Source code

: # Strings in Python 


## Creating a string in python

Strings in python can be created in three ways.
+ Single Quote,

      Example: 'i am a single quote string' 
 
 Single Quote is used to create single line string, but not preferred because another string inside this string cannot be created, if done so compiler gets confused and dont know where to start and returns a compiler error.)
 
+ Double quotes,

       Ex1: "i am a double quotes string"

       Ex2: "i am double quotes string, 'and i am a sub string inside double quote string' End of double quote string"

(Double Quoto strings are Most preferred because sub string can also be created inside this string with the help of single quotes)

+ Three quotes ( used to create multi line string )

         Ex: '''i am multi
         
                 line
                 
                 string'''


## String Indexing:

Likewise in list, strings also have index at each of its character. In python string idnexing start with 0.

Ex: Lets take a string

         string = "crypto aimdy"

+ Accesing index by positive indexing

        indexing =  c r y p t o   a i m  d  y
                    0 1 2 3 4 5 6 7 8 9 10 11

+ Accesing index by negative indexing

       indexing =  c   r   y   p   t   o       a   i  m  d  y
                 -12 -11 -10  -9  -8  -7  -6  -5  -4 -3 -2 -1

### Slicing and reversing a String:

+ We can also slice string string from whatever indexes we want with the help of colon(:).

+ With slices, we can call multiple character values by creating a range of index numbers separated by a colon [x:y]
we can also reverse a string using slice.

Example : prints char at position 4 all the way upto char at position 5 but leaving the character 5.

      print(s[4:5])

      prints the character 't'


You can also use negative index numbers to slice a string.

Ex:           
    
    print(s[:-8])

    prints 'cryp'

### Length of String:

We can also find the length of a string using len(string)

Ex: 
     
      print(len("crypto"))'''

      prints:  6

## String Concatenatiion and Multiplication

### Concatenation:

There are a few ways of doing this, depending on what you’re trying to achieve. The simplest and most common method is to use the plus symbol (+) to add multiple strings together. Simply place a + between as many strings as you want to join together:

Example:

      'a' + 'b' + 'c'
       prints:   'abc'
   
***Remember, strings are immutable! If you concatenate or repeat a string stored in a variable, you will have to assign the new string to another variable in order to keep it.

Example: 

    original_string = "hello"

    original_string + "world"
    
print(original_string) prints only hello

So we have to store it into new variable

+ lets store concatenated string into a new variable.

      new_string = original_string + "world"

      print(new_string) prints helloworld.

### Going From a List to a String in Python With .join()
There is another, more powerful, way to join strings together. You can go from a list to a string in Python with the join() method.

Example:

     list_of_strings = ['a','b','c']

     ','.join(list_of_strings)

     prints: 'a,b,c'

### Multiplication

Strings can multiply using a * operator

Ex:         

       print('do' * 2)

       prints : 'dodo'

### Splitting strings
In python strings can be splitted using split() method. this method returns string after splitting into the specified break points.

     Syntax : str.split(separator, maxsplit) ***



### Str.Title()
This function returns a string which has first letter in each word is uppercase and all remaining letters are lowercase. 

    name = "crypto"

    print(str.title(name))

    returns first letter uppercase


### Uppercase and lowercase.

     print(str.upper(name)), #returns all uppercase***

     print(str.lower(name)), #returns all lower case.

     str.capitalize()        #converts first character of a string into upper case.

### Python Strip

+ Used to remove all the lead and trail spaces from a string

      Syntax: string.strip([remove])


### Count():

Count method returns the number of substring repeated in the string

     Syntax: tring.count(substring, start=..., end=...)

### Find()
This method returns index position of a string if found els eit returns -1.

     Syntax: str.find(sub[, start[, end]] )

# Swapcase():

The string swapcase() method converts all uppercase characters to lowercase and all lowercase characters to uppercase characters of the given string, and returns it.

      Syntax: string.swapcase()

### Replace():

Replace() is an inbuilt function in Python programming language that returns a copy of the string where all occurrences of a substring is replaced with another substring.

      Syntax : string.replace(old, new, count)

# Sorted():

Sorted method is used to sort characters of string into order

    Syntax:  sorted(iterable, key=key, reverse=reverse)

-*-*-

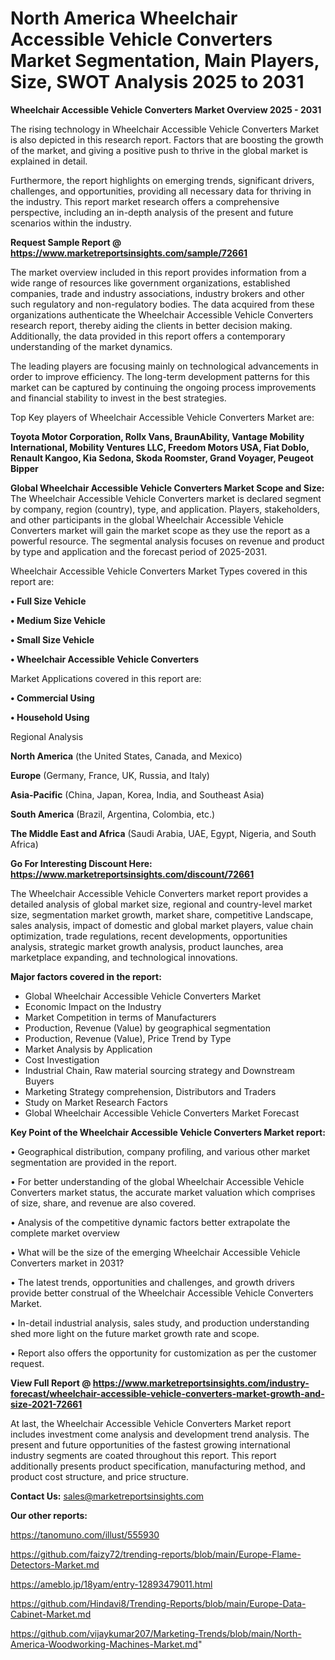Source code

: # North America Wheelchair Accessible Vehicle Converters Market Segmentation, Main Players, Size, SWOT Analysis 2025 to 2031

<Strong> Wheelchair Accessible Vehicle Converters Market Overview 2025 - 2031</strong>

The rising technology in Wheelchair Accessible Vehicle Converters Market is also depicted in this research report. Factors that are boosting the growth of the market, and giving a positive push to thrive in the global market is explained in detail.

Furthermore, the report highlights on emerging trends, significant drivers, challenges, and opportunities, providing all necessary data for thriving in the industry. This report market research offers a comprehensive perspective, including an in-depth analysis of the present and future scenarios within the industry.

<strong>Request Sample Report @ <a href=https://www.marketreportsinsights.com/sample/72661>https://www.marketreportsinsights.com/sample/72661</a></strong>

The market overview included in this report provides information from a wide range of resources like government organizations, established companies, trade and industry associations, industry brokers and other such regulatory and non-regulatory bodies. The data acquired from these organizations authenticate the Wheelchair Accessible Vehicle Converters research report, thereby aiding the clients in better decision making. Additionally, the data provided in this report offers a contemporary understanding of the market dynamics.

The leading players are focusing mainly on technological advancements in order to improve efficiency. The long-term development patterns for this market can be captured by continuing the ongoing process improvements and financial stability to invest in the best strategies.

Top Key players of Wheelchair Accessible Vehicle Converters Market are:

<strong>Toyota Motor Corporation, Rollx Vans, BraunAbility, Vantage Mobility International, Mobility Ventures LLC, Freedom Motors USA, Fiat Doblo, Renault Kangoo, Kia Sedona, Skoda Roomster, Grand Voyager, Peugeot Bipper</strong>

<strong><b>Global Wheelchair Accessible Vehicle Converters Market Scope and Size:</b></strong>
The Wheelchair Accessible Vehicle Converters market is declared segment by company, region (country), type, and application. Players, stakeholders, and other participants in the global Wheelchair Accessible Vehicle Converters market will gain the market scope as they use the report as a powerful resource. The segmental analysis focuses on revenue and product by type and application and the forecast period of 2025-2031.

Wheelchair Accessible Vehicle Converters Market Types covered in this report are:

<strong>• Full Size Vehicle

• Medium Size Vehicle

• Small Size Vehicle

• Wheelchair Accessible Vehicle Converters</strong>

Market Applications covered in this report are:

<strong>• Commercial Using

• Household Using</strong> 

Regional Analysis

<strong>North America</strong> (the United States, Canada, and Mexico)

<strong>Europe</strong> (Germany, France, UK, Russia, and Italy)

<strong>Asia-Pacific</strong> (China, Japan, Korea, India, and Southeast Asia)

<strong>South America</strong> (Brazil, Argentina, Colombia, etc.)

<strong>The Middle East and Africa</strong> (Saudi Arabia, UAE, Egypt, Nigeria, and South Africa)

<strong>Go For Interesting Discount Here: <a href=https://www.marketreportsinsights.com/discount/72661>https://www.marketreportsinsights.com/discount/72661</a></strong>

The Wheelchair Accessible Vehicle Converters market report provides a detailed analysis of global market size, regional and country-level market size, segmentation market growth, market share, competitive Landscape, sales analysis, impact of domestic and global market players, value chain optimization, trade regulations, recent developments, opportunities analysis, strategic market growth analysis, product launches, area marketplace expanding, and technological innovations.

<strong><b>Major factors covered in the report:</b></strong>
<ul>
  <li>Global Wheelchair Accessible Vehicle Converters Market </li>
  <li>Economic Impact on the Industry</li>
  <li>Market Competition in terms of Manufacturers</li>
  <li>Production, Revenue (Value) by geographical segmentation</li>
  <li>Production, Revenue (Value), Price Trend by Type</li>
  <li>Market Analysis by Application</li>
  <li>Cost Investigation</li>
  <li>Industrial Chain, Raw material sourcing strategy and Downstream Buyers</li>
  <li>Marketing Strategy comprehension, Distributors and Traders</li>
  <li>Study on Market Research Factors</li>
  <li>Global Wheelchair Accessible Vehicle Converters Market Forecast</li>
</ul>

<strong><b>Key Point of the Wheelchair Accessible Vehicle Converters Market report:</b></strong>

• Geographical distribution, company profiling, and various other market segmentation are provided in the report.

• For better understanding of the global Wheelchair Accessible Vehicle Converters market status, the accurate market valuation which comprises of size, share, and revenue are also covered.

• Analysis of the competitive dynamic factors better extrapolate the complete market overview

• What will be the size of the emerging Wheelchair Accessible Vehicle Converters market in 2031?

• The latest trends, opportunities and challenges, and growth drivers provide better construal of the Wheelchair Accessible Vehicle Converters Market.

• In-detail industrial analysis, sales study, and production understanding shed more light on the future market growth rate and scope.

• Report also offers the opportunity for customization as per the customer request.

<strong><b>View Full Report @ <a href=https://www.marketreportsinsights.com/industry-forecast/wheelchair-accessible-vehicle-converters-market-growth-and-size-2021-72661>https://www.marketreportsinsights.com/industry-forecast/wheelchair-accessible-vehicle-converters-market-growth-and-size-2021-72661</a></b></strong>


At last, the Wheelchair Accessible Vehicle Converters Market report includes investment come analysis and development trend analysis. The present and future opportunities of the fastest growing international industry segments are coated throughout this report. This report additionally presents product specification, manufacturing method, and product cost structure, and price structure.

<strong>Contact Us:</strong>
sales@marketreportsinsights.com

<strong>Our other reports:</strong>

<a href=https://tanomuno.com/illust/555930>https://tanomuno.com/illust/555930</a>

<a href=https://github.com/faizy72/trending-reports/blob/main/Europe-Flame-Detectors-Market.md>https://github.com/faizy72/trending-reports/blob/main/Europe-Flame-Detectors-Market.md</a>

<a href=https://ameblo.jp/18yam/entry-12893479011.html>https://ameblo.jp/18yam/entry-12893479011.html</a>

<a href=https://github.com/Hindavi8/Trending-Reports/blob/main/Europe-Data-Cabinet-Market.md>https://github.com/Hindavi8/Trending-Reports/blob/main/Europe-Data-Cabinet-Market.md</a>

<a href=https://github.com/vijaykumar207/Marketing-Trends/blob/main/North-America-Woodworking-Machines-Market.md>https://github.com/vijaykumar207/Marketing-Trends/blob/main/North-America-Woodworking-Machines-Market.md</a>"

-*-*-

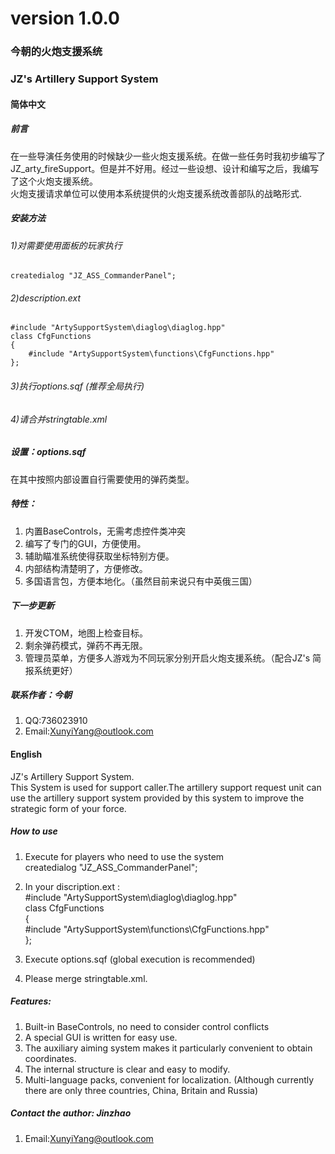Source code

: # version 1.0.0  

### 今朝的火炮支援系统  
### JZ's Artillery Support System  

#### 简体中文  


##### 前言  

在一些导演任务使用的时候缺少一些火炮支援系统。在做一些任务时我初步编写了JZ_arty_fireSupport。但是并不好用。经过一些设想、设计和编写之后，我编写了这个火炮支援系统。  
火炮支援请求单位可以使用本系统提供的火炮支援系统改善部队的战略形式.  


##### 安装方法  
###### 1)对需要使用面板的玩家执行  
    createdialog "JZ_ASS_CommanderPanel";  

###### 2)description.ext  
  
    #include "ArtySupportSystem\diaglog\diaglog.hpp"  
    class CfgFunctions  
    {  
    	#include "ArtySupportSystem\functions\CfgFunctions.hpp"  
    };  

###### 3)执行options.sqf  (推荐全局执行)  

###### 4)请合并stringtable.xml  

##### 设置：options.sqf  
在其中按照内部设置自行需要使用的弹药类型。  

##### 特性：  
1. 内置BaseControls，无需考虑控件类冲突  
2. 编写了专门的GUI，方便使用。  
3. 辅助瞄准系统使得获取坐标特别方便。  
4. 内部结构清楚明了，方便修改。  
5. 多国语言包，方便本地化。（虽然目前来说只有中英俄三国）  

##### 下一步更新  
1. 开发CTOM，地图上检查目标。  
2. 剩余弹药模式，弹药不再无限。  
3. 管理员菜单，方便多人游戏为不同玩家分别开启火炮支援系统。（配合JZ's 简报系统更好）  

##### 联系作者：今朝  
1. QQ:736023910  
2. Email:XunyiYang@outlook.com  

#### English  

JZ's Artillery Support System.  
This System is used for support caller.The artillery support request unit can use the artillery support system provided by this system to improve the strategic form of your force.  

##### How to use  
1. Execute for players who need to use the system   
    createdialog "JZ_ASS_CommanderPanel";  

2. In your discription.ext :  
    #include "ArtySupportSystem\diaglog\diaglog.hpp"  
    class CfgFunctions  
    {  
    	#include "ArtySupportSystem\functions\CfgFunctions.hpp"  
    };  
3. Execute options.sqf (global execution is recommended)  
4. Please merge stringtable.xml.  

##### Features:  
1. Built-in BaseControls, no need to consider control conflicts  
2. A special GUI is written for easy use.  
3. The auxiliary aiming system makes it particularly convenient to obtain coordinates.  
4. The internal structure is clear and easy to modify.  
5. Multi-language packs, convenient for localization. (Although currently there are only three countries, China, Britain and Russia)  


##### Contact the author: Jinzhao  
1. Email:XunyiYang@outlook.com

-*-*-

Give back exactly the lines of the listing above that run from the line with "3. The auxiliary" to the line with "1. Email:XunyiYang@outlook.com", inclusive.

> [Exercise result]
3. The auxiliary aiming system makes it particularly convenient to obtain coordinates.  
4. The internal structure is clear and easy to modify.  
5. Multi-language packs, convenient for localization. (Although currently there are only three countries, China, Britain and Russia)  


##### Contact the author: Jinzhao  
1. Email:XunyiYang@outlook.com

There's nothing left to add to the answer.